Starting at the first line of the material below and stopping after the line that includes "2. 参数 1：推荐设置，只响应目的", write the lines out again exactly. Drop any pictures.

DATA UNDER STUDY:

━━━━━━

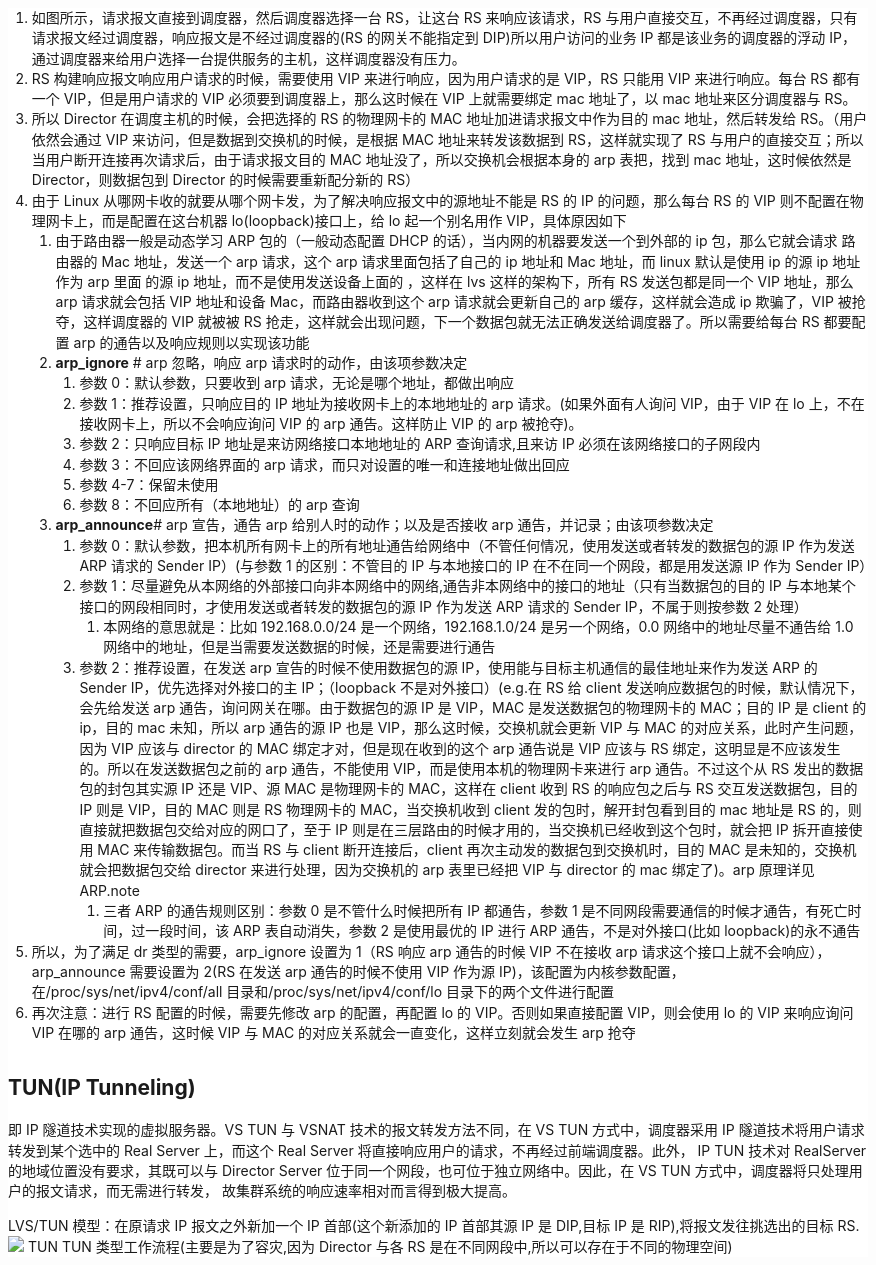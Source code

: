 1. 如图所示，请求报文直接到调度器，然后调度器选择一台 RS，让这台 RS 来响应该请求，RS 与用户直接交互，不再经过调度器，只有请求报文经过调度器，响应报文是不经过调度器的(RS 的网关不能指定到 DIP)所以用户访问的业务 IP 都是该业务的调度器的浮动 IP，通过调度器来给用户选择一台提供服务的主机，这样调度器没有压力。
2. RS 构建响应报文响应用户请求的时候，需要使用 VIP 来进行响应，因为用户请求的是 VIP，RS 只能用 VIP 来进行响应。每台 RS 都有一个 VIP，但是用户请求的 VIP 必须要到调度器上，那么这时候在 VIP 上就需要绑定 mac 地址了，以 mac 地址来区分调度器与 RS。
3. 所以 Director 在调度主机的时候，会把选择的 RS 的物理网卡的 MAC 地址加进请求报文中作为目的 mac 地址，然后转发给 RS。（用户依然会通过 VIP 来访问，但是数据到交换机的时候，是根据 MAC 地址来转发该数据到 RS，这样就实现了 RS 与用户的直接交互；所以当用户断开连接再次请求后，由于请求报文目的 MAC 地址没了，所以交换机会根据本身的 arp 表把，找到 mac 地址，这时候依然是 Director，则数据包到 Director 的时候需要重新配分新的 RS）
4. 由于 Linux 从哪网卡收的就要从哪个网卡发，为了解决响应报文中的源地址不能是 RS 的 IP 的问题，那么每台 RS 的 VIP 则不配置在物理网卡上，而是配置在这台机器 lo(loopback)接口上，给 lo 起一个别名用作 VIP，具体原因如下
   1. 由于路由器一般是动态学习 ARP 包的（一般动态配置 DHCP 的话），当内网的机器要发送一个到外部的 ip 包，那么它就会请求 路由器的 Mac 地址，发送一个 arp 请求，这个 arp 请求里面包括了自己的 ip 地址和 Mac 地址，而 linux 默认是使用 ip 的源 ip 地址作为 arp 里面 的源 ip 地址，而不是使用发送设备上面的 ，这样在 lvs 这样的架构下，所有 RS 发送包都是同一个 VIP 地址，那么 arp 请求就会包括 VIP 地址和设备 Mac，而路由器收到这个 arp 请求就会更新自己的 arp 缓存，这样就会造成 ip 欺骗了，VIP 被抢夺，这样调度器的 VIP 就被被 RS 抢走，这样就会出现问题，下一个数据包就无法正确发送给调度器了。所以需要给每台 RS 都要配置 arp 的通告以及响应规则以实现该功能
   2. **arp_ignore** # arp 忽略，响应 arp 请求时的动作，由该项参数决定
      1. 参数 0：默认参数，只要收到 arp 请求，无论是哪个地址，都做出响应
      2. 参数 1：推荐设置，只响应目的 IP 地址为接收网卡上的本地地址的 arp 请求。(如果外面有人询问 VIP，由于 VIP 在 lo 上，不在接收网卡上，所以不会响应询问 VIP 的 arp 通告。这样防止 VIP 的 arp 被抢夺)。
      3. 参数 2：只响应目标 IP 地址是来访网络接口本地地址的 ARP 查询请求,且来访 IP 必须在该网络接口的子网段内
      4. 参数 3：不回应该网络界面的 arp 请求，而只对设置的唯一和连接地址做出回应
      5. 参数 4-7：保留未使用
      6. 参数 8：不回应所有（本地地址）的 arp 查询
   3. **arp_announce**# arp 宣告，通告 arp 给别人时的动作；以及是否接收 arp 通告，并记录；由该项参数决定
      1. 参数 0：默认参数，把本机所有网卡上的所有地址通告给网络中（不管任何情况，使用发送或者转发的数据包的源 IP 作为发送 ARP 请求的 Sender IP）(与参数 1 的区别：不管目的 IP 与本地接口的 IP 在不在同一个网段，都是用发送源 IP 作为 Sender IP）
      2. 参数 1：尽量避免从本网络的外部接口向非本网络中的网络,通告非本网络中的接口的地址（只有当数据包的目的 IP 与本地某个接口的网段相同时，才使用发送或者转发的数据包的源 IP 作为发送 ARP 请求的 Sender IP，不属于则按参数 2 处理）
         1. 本网络的意思就是：比如 192.168.0.0/24 是一个网络，192.168.1.0/24 是另一个网络，0.0 网络中的地址尽量不通告给 1.0 网络中的地址，但是当需要发送数据的时候，还是需要进行通告
      3. 参数 2：推荐设置，在发送 arp 宣告的时候不使用数据包的源 IP，使用能与目标主机通信的最佳地址来作为发送 ARP 的 Sender IP，优先选择对外接口的主 IP；（loopback 不是对外接口）(e.g.在 RS 给 client 发送响应数据包的时候，默认情况下，会先给发送 arp 通告，询问网关在哪。由于数据包的源 IP 是 VIP，MAC 是发送数据包的物理网卡的 MAC；目的 IP 是 client 的 ip，目的 mac 未知，所以 arp 通告的源 IP 也是 VIP，那么这时候，交换机就会更新 VIP 与 MAC 的对应关系，此时产生问题，因为 VIP 应该与 director 的 MAC 绑定才对，但是现在收到的这个 arp 通告说是 VIP 应该与 RS 绑定，这明显是不应该发生的。所以在发送数据包之前的 arp 通告，不能使用 VIP，而是使用本机的物理网卡来进行 arp 通告。不过这个从 RS 发出的数据包的封包其实源 IP 还是 VIP、源 MAC 是物理网卡的 MAC，这样在 client 收到 RS 的响应包之后与 RS 交互发送数据包，目的 IP 则是 VIP，目的 MAC 则是 RS 物理网卡的 MAC，当交换机收到 client 发的包时，解开封包看到目的 mac 地址是 RS 的，则直接就把数据包交给对应的网口了，至于 IP 则是在三层路由的时候才用的，当交换机已经收到这个包时，就会把 IP 拆开直接使用 MAC 来传输数据包。而当 RS 与 client 断开连接后，client 再次主动发的数据包到交换机时，目的 MAC 是未知的，交换机就会把数据包交给 director 来进行处理，因为交换机的 arp 表里已经把 VIP 与 director 的 mac 绑定了)。arp 原理详见 ARP.note
         1. 三者 ARP 的通告规则区别：参数 0 是不管什么时候把所有 IP 都通告，参数 1 是不同网段需要通信的时候才通告，有死亡时间，过一段时间，该 ARP 表自动消失，参数 2 是使用最优的 IP 进行 ARP 通告，不是对外接口(比如 loopback)的永不通告
5. 所以，为了满足 dr 类型的需要，arp_ignore 设置为 1（RS 响应 arp 通告的时候 VIP 不在接收 arp 请求这个接口上就不会响应），arp_announce 需要设置为 2(RS 在发送 arp 通告的时候不使用 VIP 作为源 IP)，该配置为内核参数配置，在/proc/sys/net/ipv4/conf/all 目录和/proc/sys/net/ipv4/conf/lo 目录下的两个文件进行配置
6. 再次注意：进行 RS 配置的时候，需要先修改 arp 的配置，再配置 lo 的 VIP。否则如果直接配置 VIP，则会使用 lo 的 VIP 来响应询问 VIP 在哪的 arp 通告，这时候 VIP 与 MAC 的对应关系就会一直变化，这样立刻就会发生 arp 抢夺

## TUN(IP Tunneling)

即 IP 隧道技术实现的虚拟服务器。VS TUN 与 VSNAT 技术的报文转发方法不同，在 VS TUN 方式中，调度器采用 IP 隧道技术将用户请求转发到某个选中的 Real Server 上，而这个 Real Server 将直接响应用户的请求，不再经过前端调度器。此外， IP TUN 技术对 RealServer 的地域位置没有要求，其既可以与 Director Server 位于同一个网段，也可位于独立网络中。因此，在 VS TUN 方式中，调度器将只处理用户的报文请求，而无需进行转发， 故集群系统的响应速率相对而言得到极大提高。

LVS/TUN
模型：在原请求 IP 报文之外新加一个 IP 首部(这个新添加的 IP 首部其源 IP 是 DIP,目标 IP 是 RIP),将报文发往挑选出的目标 RS.
![](https://notes-learning.oss-cn-beijing.aliyuncs.com/zzd89g/1616132542822-64d36467-fa78-48c8-af3c-ea93ccfeea8b.jpeg)
TUN
TUN 类型工作流程(主要是为了容灾,因为 Director 与各 RS 是在不同网段中,所以可以存在于不同的物理空间)
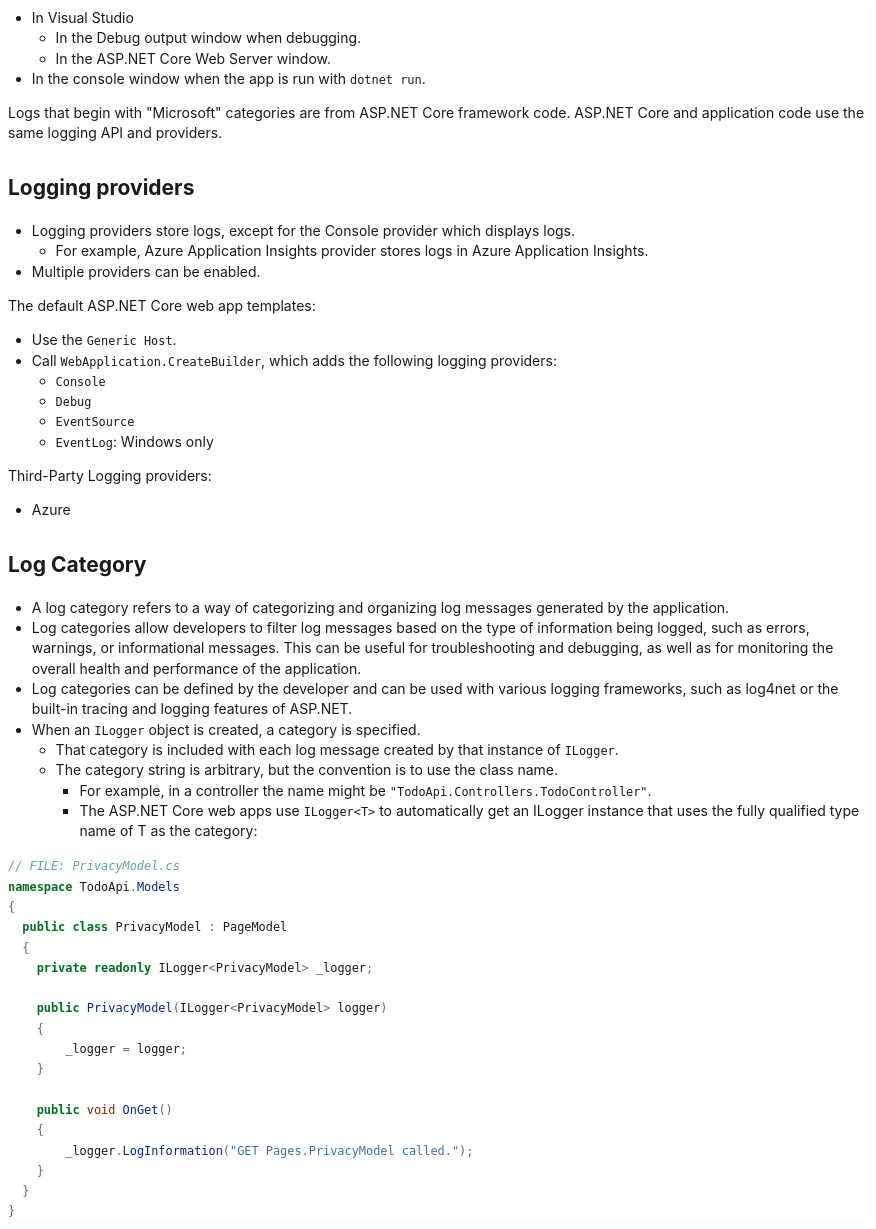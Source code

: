 - In Visual Studio
  - In the Debug output window when debugging.
  - In the ASP.NET Core Web Server window.
- In the console window when the app is run with `dotnet run`.

Logs that begin with "Microsoft" categories are from ASP.NET Core framework code. ASP.NET Core and application code use the same logging API and providers.

## Logging providers

- Logging providers store logs, except for the Console provider which displays logs.
  - For example, Azure Application Insights provider stores logs in Azure Application Insights.
- Multiple providers can be enabled.

The default ASP.NET Core web app templates:

- Use the `Generic Host`.
- Call `WebApplication.CreateBuilder`, which adds the following logging providers:
  - `Console`
  - `Debug`
  - `EventSource`
  - `EventLog`: Windows only

Third-Party Logging providers:

- Azure

## Log Category

- A log category refers to a way of categorizing and organizing log messages generated by the application.
- Log categories allow developers to filter log messages based on the type of information being logged, such as errors, warnings, or informational messages. This can be useful for troubleshooting and debugging, as well as for monitoring the overall health and performance of the application.
- Log categories can be defined by the developer and can be used with various logging frameworks, such as log4net or the built-in tracing and logging features of ASP.NET.
- When an `ILogger` object is created, a category is specified.
  - That category is included with each log message created by that instance of `ILogger`.
  - The category string is arbitrary, but the convention is to use the class name.
    - For example, in a controller the name might be `"TodoApi.Controllers.TodoController"`.
    - The ASP.NET Core web apps use `ILogger<T>` to automatically get an ILogger instance that uses the fully qualified type name of T as the category:

```cs title="C#" hl_lines="2 6 8"
// FILE: PrivacyModel.cs
namespace TodoApi.Models
{
  public class PrivacyModel : PageModel
  {
    private readonly ILogger<PrivacyModel> _logger;

    public PrivacyModel(ILogger<PrivacyModel> logger)
    {
        _logger = logger;
    }

    public void OnGet()
    {
        _logger.LogInformation("GET Pages.PrivacyModel called.");
    }
  }
}
```
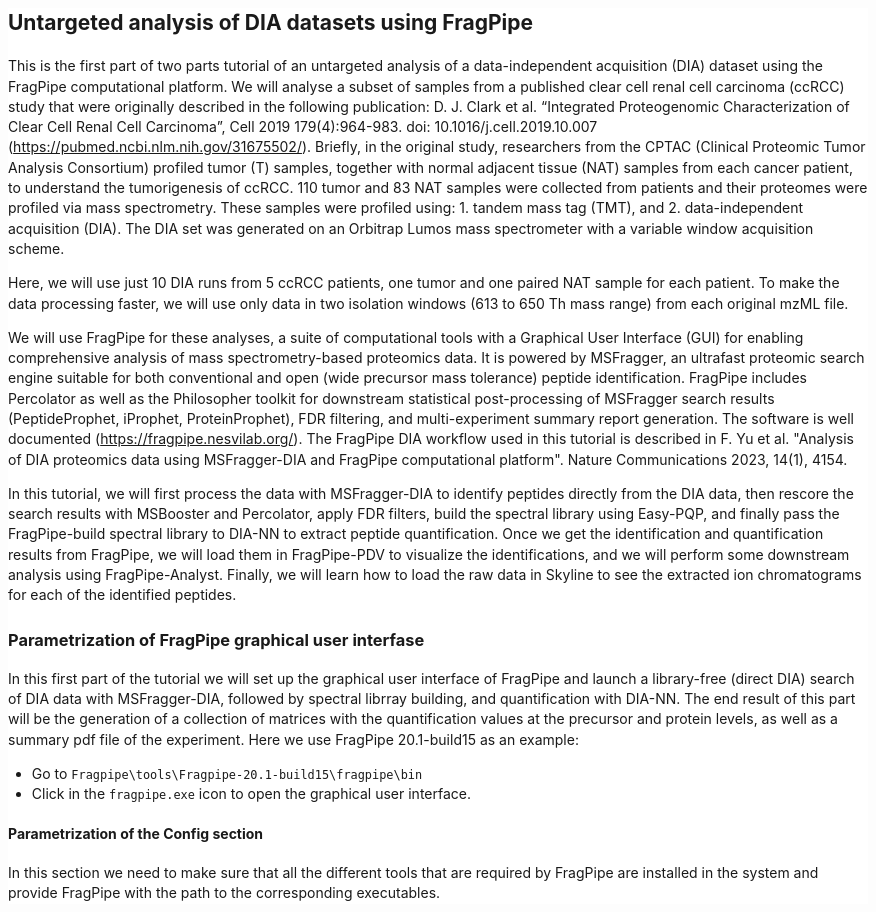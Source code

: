 ## Untargeted analysis of DIA datasets using FragPipe

This is the first part of two parts tutorial of an untargeted analysis of a data-independent acquisition (DIA) dataset using the FragPipe computational platform. We will analyse a subset of samples from a published clear cell renal cell carcinoma (ccRCC) study that were originally described in the following publication: D. J. Clark et al. “Integrated Proteogenomic Characterization of Clear Cell Renal Cell Carcinoma”, Cell 2019 179(4):964-983. doi: 10.1016/j.cell.2019.10.007 (https://pubmed.ncbi.nlm.nih.gov/31675502/). Briefly, in the original study, researchers from the CPTAC (Clinical Proteomic Tumor Analysis Consortium) profiled tumor (T) samples, together with normal adjacent tissue (NAT) samples from each cancer patient, to understand the tumorigenesis of ccRCC. 110 tumor and 83 NAT samples were collected from patients and their proteomes were profiled via mass spectrometry. These samples were profiled using: 1. tandem mass tag (TMT), and 2. data-independent acquisition (DIA). The DIA set was generated on an Orbitrap Lumos mass spectrometer with a variable window acquisition scheme.

Here, we will use just 10 DIA runs from 5 ccRCC patients, one tumor and one paired NAT sample for each patient. To make the data processing faster, we will use only data in two isolation windows (613 to 650 Th mass range) from each original mzML file.

We will use FragPipe for these analyses, a suite of computational tools with a Graphical User Interface (GUI) for enabling comprehensive analysis of mass spectrometry-based proteomics data. It is powered by MSFragger, an ultrafast proteomic search engine suitable for both conventional and open (wide precursor mass tolerance) peptide identification. FragPipe includes Percolator as well as the Philosopher toolkit for downstream statistical post-processing of MSFragger search results (PeptideProphet, iProphet, ProteinProphet), FDR filtering, and multi-experiment summary report generation. The software is well documented (https://fragpipe.nesvilab.org/). The FragPipe DIA workflow used in this tutorial is described in F. Yu et al. "Analysis of DIA proteomics data using MSFragger-DIA and FragPipe computational platform". Nature Communications 2023, 14(1), 4154.

In this tutorial, we will first process the data with MSFragger-DIA to identify peptides directly from the DIA data, then rescore the search results with MSBooster and Percolator, apply FDR filters, build the spectral library using Easy-PQP, and finally pass the FragPipe-build spectral library to DIA-NN to extract peptide quantification. Once we get the identification and quantification results from FragPipe, we will load them in FragPipe-PDV to visualize the identifications, and we will perform some downstream analysis using FragPipe-Analyst. Finally, we will learn how to load the raw data in Skyline to see the extracted ion chromatograms for each of the identified peptides.

### Parametrization of FragPipe graphical user interfase

In this first part of the tutorial we will set up the graphical user interface of FragPipe and launch a library-free (direct DIA) search of DIA data with MSFragger-DIA, followed by spectral librray building, and quantification with DIA-NN. The end result of this part will be the generation of a collection of matrices with the quantification values at the precursor and protein levels, as well as a summary pdf file of the experiment. Here we use FragPipe 20.1-build15 as an example:

- Go to `Fragpipe\tools\Fragpipe-20.1-build15\fragpipe\bin`
- Click in the `fragpipe.exe` icon to open the graphical user interface.

#### Parametrization of the Config section

In this section we need to make sure that all the different tools that are required by FragPipe are installed in the system and provide FragPipe with the path to the corresponding executables.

━━━━━━

TASK SOLUTION:
Source code

: 1. 如图所示，请求报文直接到调度器，然后调度器选择一台 RS，让这台 RS 来响应该请求，RS 与用户直接交互，不再经过调度器，只有请求报文经过调度器，响应报文是不经过调度器的(RS 的网关不能指定到 DIP)所以用户访问的业务 IP 都是该业务的调度器的浮动 IP，通过调度器来给用户选择一台提供服务的主机，这样调度器没有压力。
2. RS 构建响应报文响应用户请求的时候，需要使用 VIP 来进行响应，因为用户请求的是 VIP，RS 只能用 VIP 来进行响应。每台 RS 都有一个 VIP，但是用户请求的 VIP 必须要到调度器上，那么这时候在 VIP 上就需要绑定 mac 地址了，以 mac 地址来区分调度器与 RS。
3. 所以 Director 在调度主机的时候，会把选择的 RS 的物理网卡的 MAC 地址加进请求报文中作为目的 mac 地址，然后转发给 RS。（用户依然会通过 VIP 来访问，但是数据到交换机的时候，是根据 MAC 地址来转发该数据到 RS，这样就实现了 RS 与用户的直接交互；所以当用户断开连接再次请求后，由于请求报文目的 MAC 地址没了，所以交换机会根据本身的 arp 表把，找到 mac 地址，这时候依然是 Director，则数据包到 Director 的时候需要重新配分新的 RS）
4. 由于 Linux 从哪网卡收的就要从哪个网卡发，为了解决响应报文中的源地址不能是 RS 的 IP 的问题，那么每台 RS 的 VIP 则不配置在物理网卡上，而是配置在这台机器 lo(loopback)接口上，给 lo 起一个别名用作 VIP，具体原因如下
   1. 由于路由器一般是动态学习 ARP 包的（一般动态配置 DHCP 的话），当内网的机器要发送一个到外部的 ip 包，那么它就会请求 路由器的 Mac 地址，发送一个 arp 请求，这个 arp 请求里面包括了自己的 ip 地址和 Mac 地址，而 linux 默认是使用 ip 的源 ip 地址作为 arp 里面 的源 ip 地址，而不是使用发送设备上面的 ，这样在 lvs 这样的架构下，所有 RS 发送包都是同一个 VIP 地址，那么 arp 请求就会包括 VIP 地址和设备 Mac，而路由器收到这个 arp 请求就会更新自己的 arp 缓存，这样就会造成 ip 欺骗了，VIP 被抢夺，这样调度器的 VIP 就被被 RS 抢走，这样就会出现问题，下一个数据包就无法正确发送给调度器了。所以需要给每台 RS 都要配置 arp 的通告以及响应规则以实现该功能
   2. **arp_ignore** # arp 忽略，响应 arp 请求时的动作，由该项参数决定
      1. 参数 0：默认参数，只要收到 arp 请求，无论是哪个地址，都做出响应
      2. 参数 1：推荐设置，只响应目的 IP 地址为接收网卡上的本地地址的 arp 请求。(如果外面有人询问 VIP，由于 VIP 在 lo 上，不在接收网卡上，所以不会响应询问 VIP 的 arp 通告。这样防止 VIP 的 arp 被抢夺)。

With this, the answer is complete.